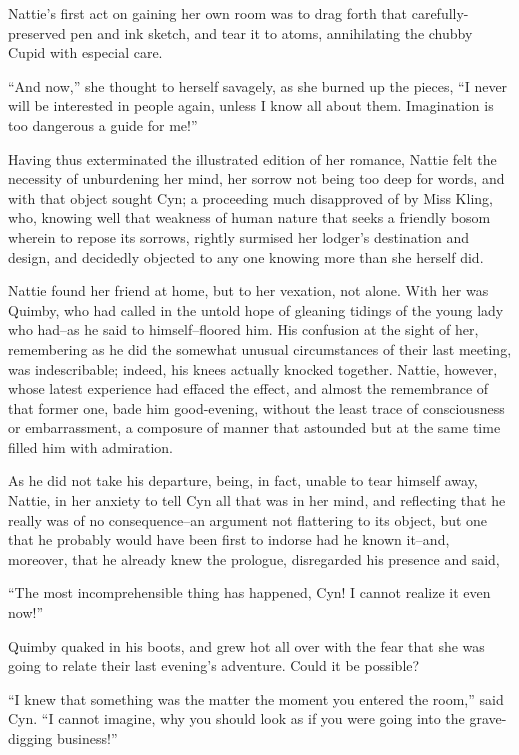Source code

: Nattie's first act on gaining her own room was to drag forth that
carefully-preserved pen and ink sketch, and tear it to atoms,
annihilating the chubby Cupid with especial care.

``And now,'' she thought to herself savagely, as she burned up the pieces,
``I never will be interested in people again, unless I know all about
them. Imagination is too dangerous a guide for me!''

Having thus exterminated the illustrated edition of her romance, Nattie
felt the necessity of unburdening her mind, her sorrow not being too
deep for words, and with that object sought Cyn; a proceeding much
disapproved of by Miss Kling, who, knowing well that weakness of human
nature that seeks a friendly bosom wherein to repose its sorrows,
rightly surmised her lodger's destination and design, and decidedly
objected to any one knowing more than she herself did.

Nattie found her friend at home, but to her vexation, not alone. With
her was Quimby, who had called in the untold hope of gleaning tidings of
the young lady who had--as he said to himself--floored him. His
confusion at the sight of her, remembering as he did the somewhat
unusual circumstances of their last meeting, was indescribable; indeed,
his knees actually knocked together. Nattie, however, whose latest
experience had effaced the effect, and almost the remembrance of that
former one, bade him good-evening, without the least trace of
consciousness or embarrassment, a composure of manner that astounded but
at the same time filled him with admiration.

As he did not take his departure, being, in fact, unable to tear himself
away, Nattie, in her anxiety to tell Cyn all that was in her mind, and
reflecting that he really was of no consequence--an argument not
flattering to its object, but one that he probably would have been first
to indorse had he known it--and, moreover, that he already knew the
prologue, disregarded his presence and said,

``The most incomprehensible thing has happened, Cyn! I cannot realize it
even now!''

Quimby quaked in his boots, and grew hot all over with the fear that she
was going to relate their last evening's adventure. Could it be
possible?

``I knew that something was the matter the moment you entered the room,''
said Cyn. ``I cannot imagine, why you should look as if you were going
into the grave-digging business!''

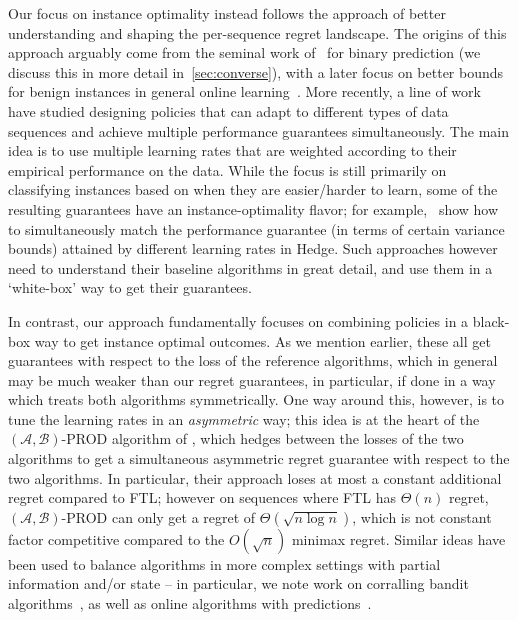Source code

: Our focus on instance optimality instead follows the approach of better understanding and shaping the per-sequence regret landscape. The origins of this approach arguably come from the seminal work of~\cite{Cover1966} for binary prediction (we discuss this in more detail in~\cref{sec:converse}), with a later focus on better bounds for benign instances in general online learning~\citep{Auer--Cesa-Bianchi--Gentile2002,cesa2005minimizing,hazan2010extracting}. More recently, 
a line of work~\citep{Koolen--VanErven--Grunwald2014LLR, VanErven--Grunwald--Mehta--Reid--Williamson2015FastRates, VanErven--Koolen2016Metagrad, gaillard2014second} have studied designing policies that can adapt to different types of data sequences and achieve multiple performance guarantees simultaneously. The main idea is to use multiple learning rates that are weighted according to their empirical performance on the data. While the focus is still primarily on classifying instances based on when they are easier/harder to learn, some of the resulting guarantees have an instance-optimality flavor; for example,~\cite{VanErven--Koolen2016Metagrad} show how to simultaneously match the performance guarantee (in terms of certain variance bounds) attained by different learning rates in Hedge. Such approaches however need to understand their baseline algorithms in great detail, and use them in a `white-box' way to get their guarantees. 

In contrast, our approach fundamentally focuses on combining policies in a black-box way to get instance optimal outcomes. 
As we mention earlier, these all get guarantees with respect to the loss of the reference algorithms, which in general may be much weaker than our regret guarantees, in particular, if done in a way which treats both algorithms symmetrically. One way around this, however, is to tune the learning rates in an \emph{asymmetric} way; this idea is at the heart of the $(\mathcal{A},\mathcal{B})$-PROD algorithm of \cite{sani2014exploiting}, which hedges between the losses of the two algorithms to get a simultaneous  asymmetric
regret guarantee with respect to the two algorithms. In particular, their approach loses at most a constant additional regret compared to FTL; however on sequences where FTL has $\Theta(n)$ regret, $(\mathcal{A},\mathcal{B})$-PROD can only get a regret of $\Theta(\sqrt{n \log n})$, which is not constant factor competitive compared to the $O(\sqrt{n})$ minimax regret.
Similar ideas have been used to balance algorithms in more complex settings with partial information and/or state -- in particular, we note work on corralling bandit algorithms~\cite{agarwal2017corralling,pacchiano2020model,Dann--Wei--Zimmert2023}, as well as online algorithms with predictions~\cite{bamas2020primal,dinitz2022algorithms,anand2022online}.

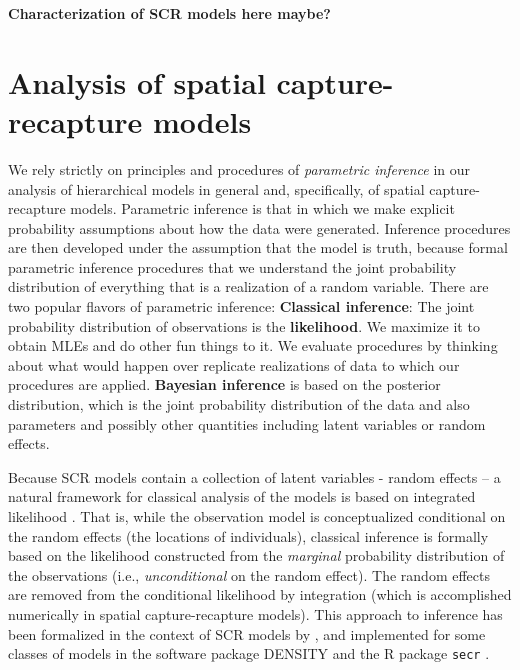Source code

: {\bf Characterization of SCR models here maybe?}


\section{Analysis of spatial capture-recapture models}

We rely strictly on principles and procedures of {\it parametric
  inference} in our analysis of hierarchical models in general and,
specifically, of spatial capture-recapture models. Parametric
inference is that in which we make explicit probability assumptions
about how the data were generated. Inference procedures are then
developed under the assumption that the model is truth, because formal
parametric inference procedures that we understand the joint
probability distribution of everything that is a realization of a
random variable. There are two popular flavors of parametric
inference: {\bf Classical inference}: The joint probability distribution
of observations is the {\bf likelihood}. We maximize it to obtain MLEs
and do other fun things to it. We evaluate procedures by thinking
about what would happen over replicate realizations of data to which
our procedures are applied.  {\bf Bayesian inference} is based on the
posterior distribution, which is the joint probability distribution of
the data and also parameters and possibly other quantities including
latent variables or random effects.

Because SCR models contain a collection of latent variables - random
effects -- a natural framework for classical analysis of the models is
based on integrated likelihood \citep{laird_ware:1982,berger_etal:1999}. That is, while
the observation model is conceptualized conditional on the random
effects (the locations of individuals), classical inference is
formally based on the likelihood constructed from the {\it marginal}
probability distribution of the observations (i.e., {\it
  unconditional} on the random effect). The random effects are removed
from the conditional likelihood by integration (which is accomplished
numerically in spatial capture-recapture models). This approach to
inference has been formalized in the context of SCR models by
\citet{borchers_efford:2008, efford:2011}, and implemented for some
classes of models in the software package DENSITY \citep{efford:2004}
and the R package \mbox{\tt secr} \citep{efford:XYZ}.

= Task to carry out =
Your output should be an exact copy of every line from the one containing "classes of models" through the end of the records.

= Response box =
classes of models in the software package DENSITY \citep{efford:2004}
and the R package \mbox{\tt secr} \citep{efford:XYZ}.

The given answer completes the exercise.